Barbara Claire Freeman on "Every Day But Tuesday"
Every Day But Tuesday
It was when a song in the form of a question
meant for anyone who might have taken part
in conversation overheard by strangers
made clear the day before was like today, less
shade aligning fields within an open sky.
If my chronology is right it still could happen—
adolescents skating near a lake realize
the hum they heard more like a quatrain than
a warning antecedent to a message sent
was where the ice grew thinnest, near a present
soon-to-be outsourced. Their voices break
up under pressure, address a speaker
rather than speak through her—have you missed
a second, two or twenty thousand
ways to measure those who see themselves
twinned by shadows painted near a manmade lake.
That was when whole days went drifting,
blackouts served as an example, bells hidden
under pavement crowned with weeds derived
power from each failure: why not let the kids
believe quiet comes from multiplying questions,
alter headlights in a glare that only happens once.

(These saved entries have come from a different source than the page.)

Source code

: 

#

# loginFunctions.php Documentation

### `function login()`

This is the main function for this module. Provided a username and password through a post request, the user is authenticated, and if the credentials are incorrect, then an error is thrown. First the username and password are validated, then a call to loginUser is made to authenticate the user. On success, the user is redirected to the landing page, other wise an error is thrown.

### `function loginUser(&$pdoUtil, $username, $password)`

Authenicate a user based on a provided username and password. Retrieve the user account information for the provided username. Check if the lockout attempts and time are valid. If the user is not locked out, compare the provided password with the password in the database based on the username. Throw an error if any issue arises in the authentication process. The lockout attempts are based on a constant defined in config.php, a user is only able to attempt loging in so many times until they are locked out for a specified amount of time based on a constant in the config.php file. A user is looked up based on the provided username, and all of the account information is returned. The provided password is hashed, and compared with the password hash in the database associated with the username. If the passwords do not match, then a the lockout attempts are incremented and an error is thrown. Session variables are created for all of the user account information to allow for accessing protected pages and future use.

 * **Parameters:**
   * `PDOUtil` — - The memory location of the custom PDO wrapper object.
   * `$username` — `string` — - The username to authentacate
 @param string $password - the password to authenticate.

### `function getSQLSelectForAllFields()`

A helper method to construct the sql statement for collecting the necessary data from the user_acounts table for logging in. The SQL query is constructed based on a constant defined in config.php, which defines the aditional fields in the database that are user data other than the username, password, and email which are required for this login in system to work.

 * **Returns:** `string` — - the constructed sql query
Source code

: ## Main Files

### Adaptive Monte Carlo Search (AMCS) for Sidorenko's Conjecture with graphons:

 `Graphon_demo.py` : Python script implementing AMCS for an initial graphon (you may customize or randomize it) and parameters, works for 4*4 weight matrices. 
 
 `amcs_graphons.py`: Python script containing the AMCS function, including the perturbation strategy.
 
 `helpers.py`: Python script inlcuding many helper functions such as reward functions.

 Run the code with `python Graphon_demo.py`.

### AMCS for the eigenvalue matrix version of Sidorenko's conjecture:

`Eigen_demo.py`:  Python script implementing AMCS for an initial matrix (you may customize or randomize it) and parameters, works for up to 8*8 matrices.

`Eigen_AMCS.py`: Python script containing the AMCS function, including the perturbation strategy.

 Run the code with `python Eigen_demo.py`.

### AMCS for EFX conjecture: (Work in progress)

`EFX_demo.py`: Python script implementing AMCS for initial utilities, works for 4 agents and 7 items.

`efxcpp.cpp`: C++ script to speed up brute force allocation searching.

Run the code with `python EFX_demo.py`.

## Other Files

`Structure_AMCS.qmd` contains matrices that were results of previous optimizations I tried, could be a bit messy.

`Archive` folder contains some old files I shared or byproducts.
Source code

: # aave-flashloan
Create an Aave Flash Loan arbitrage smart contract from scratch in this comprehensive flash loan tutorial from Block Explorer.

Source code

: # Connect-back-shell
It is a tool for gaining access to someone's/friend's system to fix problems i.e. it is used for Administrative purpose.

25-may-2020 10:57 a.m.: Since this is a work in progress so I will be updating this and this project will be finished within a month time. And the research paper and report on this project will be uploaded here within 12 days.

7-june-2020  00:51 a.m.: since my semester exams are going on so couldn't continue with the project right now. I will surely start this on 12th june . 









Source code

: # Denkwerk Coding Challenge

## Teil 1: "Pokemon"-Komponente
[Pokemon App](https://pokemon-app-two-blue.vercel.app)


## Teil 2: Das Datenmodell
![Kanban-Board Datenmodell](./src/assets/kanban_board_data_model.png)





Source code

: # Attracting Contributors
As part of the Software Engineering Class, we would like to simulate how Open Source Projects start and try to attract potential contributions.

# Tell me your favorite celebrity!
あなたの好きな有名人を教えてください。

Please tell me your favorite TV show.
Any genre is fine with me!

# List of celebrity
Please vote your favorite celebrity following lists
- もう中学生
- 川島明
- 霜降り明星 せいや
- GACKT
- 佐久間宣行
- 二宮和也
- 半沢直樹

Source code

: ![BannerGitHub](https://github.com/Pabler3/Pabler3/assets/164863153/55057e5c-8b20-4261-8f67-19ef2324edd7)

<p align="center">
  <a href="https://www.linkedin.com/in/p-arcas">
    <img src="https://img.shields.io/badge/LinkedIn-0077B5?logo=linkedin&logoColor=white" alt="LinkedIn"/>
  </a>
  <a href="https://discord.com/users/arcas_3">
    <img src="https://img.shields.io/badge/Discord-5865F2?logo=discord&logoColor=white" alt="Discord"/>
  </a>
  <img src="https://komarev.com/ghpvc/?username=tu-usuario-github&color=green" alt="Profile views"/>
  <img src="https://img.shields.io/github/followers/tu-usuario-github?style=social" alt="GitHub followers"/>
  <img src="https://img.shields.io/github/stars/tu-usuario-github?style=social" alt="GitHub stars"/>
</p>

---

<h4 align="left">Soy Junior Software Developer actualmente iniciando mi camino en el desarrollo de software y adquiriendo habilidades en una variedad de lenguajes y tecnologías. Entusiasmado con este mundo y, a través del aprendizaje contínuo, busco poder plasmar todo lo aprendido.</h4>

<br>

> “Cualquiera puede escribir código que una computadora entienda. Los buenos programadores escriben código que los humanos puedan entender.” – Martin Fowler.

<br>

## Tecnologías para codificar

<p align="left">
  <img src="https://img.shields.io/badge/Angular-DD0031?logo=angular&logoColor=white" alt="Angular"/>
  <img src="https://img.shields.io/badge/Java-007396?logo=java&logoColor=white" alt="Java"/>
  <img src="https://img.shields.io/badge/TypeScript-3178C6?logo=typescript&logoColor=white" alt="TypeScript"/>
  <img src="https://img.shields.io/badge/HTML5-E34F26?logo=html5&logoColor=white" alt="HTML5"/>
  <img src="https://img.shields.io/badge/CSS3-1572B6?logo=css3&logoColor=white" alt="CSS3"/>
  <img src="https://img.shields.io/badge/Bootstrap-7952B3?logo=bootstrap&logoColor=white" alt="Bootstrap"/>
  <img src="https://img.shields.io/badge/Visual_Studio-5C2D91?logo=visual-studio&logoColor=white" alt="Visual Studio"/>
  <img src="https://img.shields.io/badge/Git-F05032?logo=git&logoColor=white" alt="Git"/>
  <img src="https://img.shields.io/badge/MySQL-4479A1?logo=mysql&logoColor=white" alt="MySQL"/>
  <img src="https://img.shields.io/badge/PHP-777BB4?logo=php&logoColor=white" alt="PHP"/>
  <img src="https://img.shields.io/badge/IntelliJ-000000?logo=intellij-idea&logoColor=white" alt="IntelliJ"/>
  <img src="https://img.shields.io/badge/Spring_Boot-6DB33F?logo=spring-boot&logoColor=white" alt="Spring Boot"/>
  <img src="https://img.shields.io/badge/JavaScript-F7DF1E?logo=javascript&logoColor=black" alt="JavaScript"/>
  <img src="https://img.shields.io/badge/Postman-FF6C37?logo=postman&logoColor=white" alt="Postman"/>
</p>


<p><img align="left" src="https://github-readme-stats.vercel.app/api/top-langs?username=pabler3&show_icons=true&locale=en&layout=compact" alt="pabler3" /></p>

Strangers made more strange by waiting
hear one too many versions of a theme
put in motion as the drone begins it is
the blue and crimson coloring the bronze,
maybe a bomb threat or a demonstration,
doesn't matter how long sound takes to travel
while helicopters illuminate the fences
bordering the lake. Tones deepen,
icons on this evening's news repeat
that opalescent streaks across the sky touched ice.
No one expects a fist closed in defiance
although some parts may yet go on for years.
Begin a sequence every time alarms resound,
this is tomorrow and the sun
seems certain as horizons, day creeps down
where lakes divide one body from another
green hills open, subordinates
watch afternoon become a night-child
shuttling back from private space
to public damage, how else could it happen—
separate lines cross grids that never quite appear
within these memories of lived election: the pond,
lagoon, more empty billboards resting
or displacing sixty watts twelve chords away.
It might be June on Sunday centuries before
the next trimester, each term's a sentence
during leap-year families extend
connections no one asks how many different
systems make nearly perfect figure-eights
wherever ice holds doors click shut,
light replaces dusk the skaters morning in.
On "Every Day But Tuesday"
The title comes from teaching a poetry workshop at UC Berkeley during the Occupy movement. The class met late on Tuesday afternoons and its beginning coincided with the arrival of media helicopters circling and re-circling overhead, hosing the campus in spotlights to be televised on the nightly news. Their incessant hovering and shrill, mechanical drone filled the classroom and became part of the conversation. We discussed how a poem might embody and transmit the power of that sound, as well as communicate something of its personal and social significance.
The poem was written years later, but its genesis comes from hearing the helicopters' repetitive whine. Strangely, the sound had metaphorized into what, for me, became the poem's central image: that of adolescent skating on an icy lake. It was as if the figure of the circling helicopters' had turned into frozen water, and their drone was now the sound of "the kids" skating in circles on the ice. I hope "Every Day But Tuesday" suggests the possibility of quiet even in the midst of turbulence, media frenzy, and collective unrest, and might celebrate poetry's capacity for creating it: "Why not let the kids / believe quiet comes from multiplying questions, / alter headlights in a glare that only happens once?" Its syntax is choppy and every line seems on the verge of breaking up or merging into another, but there's a sustained, unbroken rhythm: the poem keeps moving forward and its cadence doesn't change. "Every Day But Tuesday" doesn't propose an opposition between activism and aesthetics but rather testifies to their interconnection. Hear it as unteachable moment, the rhythm of that listening coming and going from my body to yours, and outward to the body politic.